The Story: A new survey finds the reason people avoid going to church is more often for practical or personal reasons, rather than lack of belief.

The Background: A new Pew Research Center survey asked Americans why they do or do not regularly go to church, synagogue, mosque or another house of worship. The overwhelming reason why people attend such services is to feel closer to God. But their reasons for staying away are more complicated.

Less than one-third (28 percent) say they don’t go because they are unbelievers. Among self-identified Christians, the predominant reason that non-churchgoers offer for not attending worship services is that they practice their faith in other ways. Almost half of evangelicals in this category (46 percent) say this is a very important reason for not going to church more often.
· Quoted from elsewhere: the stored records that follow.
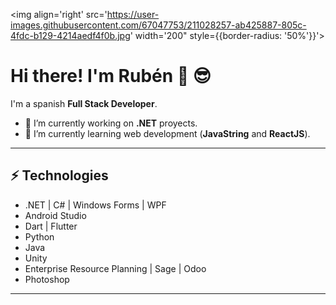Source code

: <img align='right' src='https://user-images.githubusercontent.com/67047753/211028257-ab425887-805c-4fdc-b129-4214aedf4f0b.jpg' width='200" style={{border-radius: '50%'}}'>
<h1>Hi there! I'm Rubén 👋 😎</h1>

I'm a spanish <strong>Full Stack Developer</strong>.

- 🔭 I’m currently working on <strong>.NET</strong> proyects.
- 🌱 I’m currently learning web development (<strong>JavaString</strong> and <strong>ReactJS</strong>).
<hr/>

<h2>⚡ Technologies</h2>
<ul>
  <li>.NET | C# | Windows Forms | WPF </li>
  <li>Android Studio</li>
  <li>Dart | Flutter</li>
  <li>Python </li>
  <li>Java</li>
  <li>Unity</li>
  <li>Enterprise Resource Planning | Sage | Odoo</li>
  <li>Photoshop </li>
</ul>
<hr/>
<!--
**Rubxnb/Rubxnb** is a ✨ _special_ ✨ repository because its `README.md` (this file) appears on your GitHub profile.

Here are some ideas to get you started:

- 🔭 I’m currently working on ...
- 🌱 I’m currently learning ...
- 👯 I’m looking to collaborate on ...
- 🤔 I’m looking for help with ...
- 💬 Ask me about ...
- 📫 How to reach me: ...
- 😄 Pronouns: ...
- ⚡ Fun fact: ...
-->
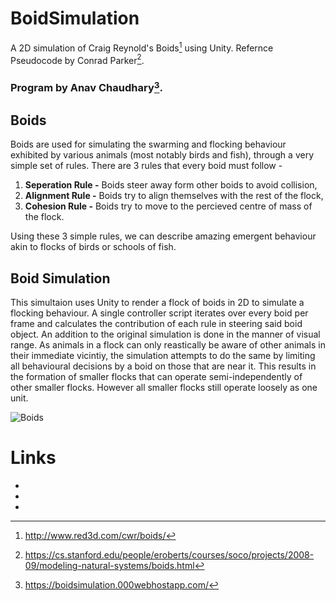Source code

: # BoidSimulation
A 2D simulation of Craig Reynold's Boids[^1] using Unity.
Refernce Pseudocode by Conrad Parker[^2].
### Program by Anav Chaudhary[^3].

## Boids
Boids are used for simulating the swarming and flocking behaviour exhibited by various animals (most notably birds and fish), through a very simple set of rules.
There are 3 rules that every boid must follow - 
1. **Seperation Rule -** Boids steer away form other boids to avoid collision,
2. **Alignment Rule -** Boids try to align themselves with the rest of the flock,
3. **Cohesion Rule -** Boids try to move to the percieved centre of mass of the flock.

Using these 3 simple rules, we can describe amazing emergent behaviour akin to flocks of birds or schools of fish.

## Boid Simulation
This simultaion uses Unity to render a flock of boids in 2D to simulate a flocking behaviour. A single controller script iterates over every boid per frame and calculates the contribution of each rule in steering said boid object. An addition to the original simulation is done in the manner of visual range. As animals in a flock can only reastically be aware of other animals in their immediate vicintiy, the simulation attempts to do the same by limiting all behavioural decisions by a boid on those that are near it. This results in the formation of smaller flocks that can operate semi-independently of other smaller flocks. However all smaller flocks still operate loosely as one unit. 

![Boids](https://imgur.com/gE2mPh9.gif)

# Links
- [^1]: http://www.red3d.com/cwr/boids/
- [^2]: https://cs.stanford.edu/people/eroberts/courses/soco/projects/2008-09/modeling-natural-systems/boids.html
- [^3]: https://boidsimulation.000webhostapp.com/

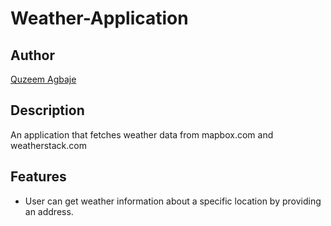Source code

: # Weather-Application

## Author

[Quzeem Agbaje](https://github.com/Quzeem)

## Description

An application that fetches weather data from mapbox.com and weatherstack.com

## Features

- User can get weather information about a specific location by providing an address.
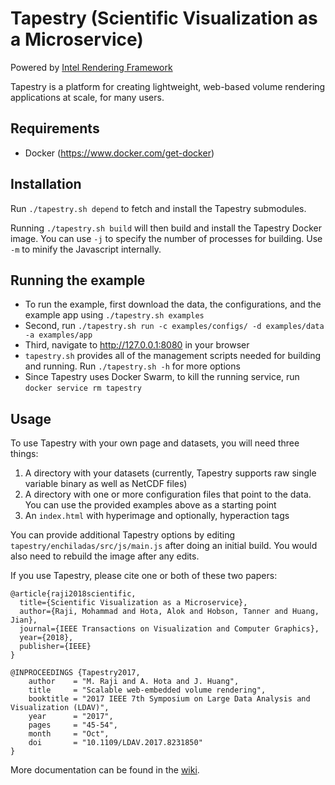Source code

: # Tapestry (Scientific Visualization as a Microservice)

Powered by [Intel Rendering Framework](https://software.intel.com/en-us/rendering-framework)

Tapestry is a platform for creating lightweight, web-based volume rendering applications at scale, for many users. 

## Requirements
- Docker (https://www.docker.com/get-docker)

## Installation
Run `./tapestry.sh depend` to fetch and install the Tapestry submodules. 

Running `./tapestry.sh build` will then build and install the Tapestry Docker image. You can use `-j` to specify the number of processes for building. Use `-m` to minify the Javascript internally.

## Running the example
- To run the example, first download the data, the configurations, and the example app using `./tapestry.sh examples`
- Second, run `./tapestry.sh run -c examples/configs/ -d examples/data -a examples/app`
- Third, navigate to http://127.0.0.1:8080 in your browser
- `tapestry.sh` provides all of the management scripts needed for building and running. Run `./tapestry.sh -h` for more options
- Since Tapestry uses Docker Swarm, to kill the running service, run `docker service rm tapestry`

## Usage
To use Tapestry with your own page and datasets, you will need three things:
1. A directory with your datasets (currently, Tapestry supports raw single variable binary as well as NetCDF files)
1. A directory with one or more configuration files that point to the data. You can use the provided examples above as a starting point
1. An `index.html` with hyperimage and optionally, hyperaction tags

You can provide additional Tapestry options by editing `tapestry/enchiladas/src/js/main.js` after doing an initial build. You would also need to rebuild the image after any edits. 

If you use Tapestry, please cite one or both of these two papers: 

    @article{raji2018scientific,
      title={Scientific Visualization as a Microservice},
      author={Raji, Mohammad and Hota, Alok and Hobson, Tanner and Huang, Jian},
      journal={IEEE Transactions on Visualization and Computer Graphics},
      year={2018},
      publisher={IEEE}
    }

    @INPROCEEDINGS {Tapestry2017,
        author    = "M. Raji and A. Hota and J. Huang",
        title     = "Scalable web-embedded volume rendering",
        booktitle = "2017 IEEE 7th Symposium on Large Data Analysis and Visualization (LDAV)",
        year      = "2017",
        pages     = "45-54",
        month     = "Oct",
        doi       = "10.1109/LDAV.2017.8231850"
    }

More documentation can be found in the [wiki](https://github.com/seelabutk/tapestry/wiki).

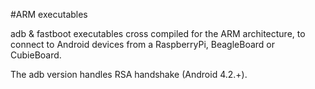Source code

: #ARM executables

adb & fastboot executables cross compiled for the ARM architecture,
to connect to Android devices from a RaspberryPi, BeagleBoard or CubieBoard.

The adb version handles RSA handshake (Android 4.2.+).

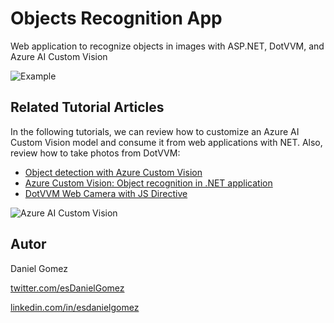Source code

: # Objects Recognition App
Web application to recognize objects in images with ASP.NET, DotVVM, and Azure AI Custom Vision

![Example](https://github.com/esdanielgomez/DotVVMObjectRecognitionApp/assets/20881117/3286f998-4d69-46c2-9323-e16c809f9df0)

## Related Tutorial Articles

In the following tutorials, we can review how to customize an Azure AI Custom Vision model and consume it from web applications with NET. Also, review how to take photos from DotVVM:

- [Object detection with Azure Custom Vision](https://dev.to/esdanielgomez/object-detection-with-azure-custom-vision-38ka)
- [Azure Custom Vision: Object recognition in .NET application](https://dev.to/esdanielgomez/azure-custom-vision-object-recognition-in-net-application-3ekc)
- [DotVVM Web Camera with JS Directive](https://dev.to/esdanielgomez/dotvvm-web-camera-with-js-directive-473h)

![Azure AI Custom Vision](https://github.com/esdanielgomez/DotVVMObjectRecognitionApp/assets/20881117/e1656e1c-5772-4f5b-bde4-752a53d5d8cb)

## Autor

Daniel Gomez

[twitter.com/esDanielGomez](https://twitter.com/esDanielGomez)

[linkedin.com/in/esdanielgomez](https://www.linkedin.com/in/esdanielgomez/)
The next most common reason evangelicals give for not attending services is that they haven’t found a church or house of worship they like (33 percent).

One-in-five evangelicals says they dislike the sermons, and a little more than one-in-ten (11 percent) says they do not feel welcome at religious services. About one in four (26 percent) cites logistical reasons for not going to religious services, such as not having the time or being in poor health.

As Pew notes, more than half of those who do not attend church or another house of worship for reasons other than non-belief are women, and they tend to be older, less highly educated, and less Democratic compared with those who do not go because of a lack of faith. Meanwhile, those who refrain from attending religious services because they are non-believers are more highly educated and largely male, young, and Democratic.

What It Means: Ask most churchgoers why think people in their community don’t join them in the pews and they’re likely to say it’s because most people aren’t believers. Yet ask those same church attenders how many people in America claim to be Christian and they’ll probably give close to the correct answer (i.e., 75 percent).

Perhaps I’m misjudging their responses, but it’s what I would have answered. As a pastor in a young church plant I tend to think of the “unchurched” as non-believers rather than as merely non-attenders. Despite being hyper-aware of the problem of nominal Christianity in America, I rarely make the connection that my own neighbors are the problem.

And the reason for my cognitive dissonance is likely because I don’t want to call them out on it. I truly believe in the paradox of church attendance: While you don’t have to go to church to be a Christian, if you never go to church you probably aren’t a Christian. But I have a hard time speaking that truth to my neighbor. I wish I had the courage to say, as Ricky Jones says,

I want you to understand that being a part of the universal church without submitting to a local church is not possible, biblical, or healthy.

First, it’s simply not possible. To imply you can be part of the greater community without first being part of the smaller is not logical. You cannot be part of Rotary International without also being part of a local chapter. You cannot be part of the universal human family without first being part of a small immediate family.

Second, it’s not biblical. Every letter in the New Testament assumes Christians are members of local churches. The letters themselves are addressed to local churches. They teach us how to get along with other members, how to encourage the weak within the church, how to conduct ourselves at church, and what to do with unrepentant sinners in the church. They command us to submit to our elders, and encourage us to go to our elders to pray. All these things are impossible if you aren’t a member of a local church. (See 1 and 2 Corinthians, James, Ephesians, 1 and 2 Timothy, and 1 Peter for references.)

Asking where the Bible commands you to be a church member is like asking where the USGA rulebook for golf insists you be a human. The whole book is addressed to the church.

This latest Pew survey is a reminder that if I love my neighbor—especially my nominal Christian neighbor—I will tell them, as my colleague Jeff Robinson says, that “when we say church membership/attendance is optional, we are also tacitly rejecting the very people Christ ‘bought with his own blood’ (Acts 20:28).” I need to find the courage to tell them that Christianity is not a choose-your-own path religion, and that the people we are to associate with have already been chosen for us.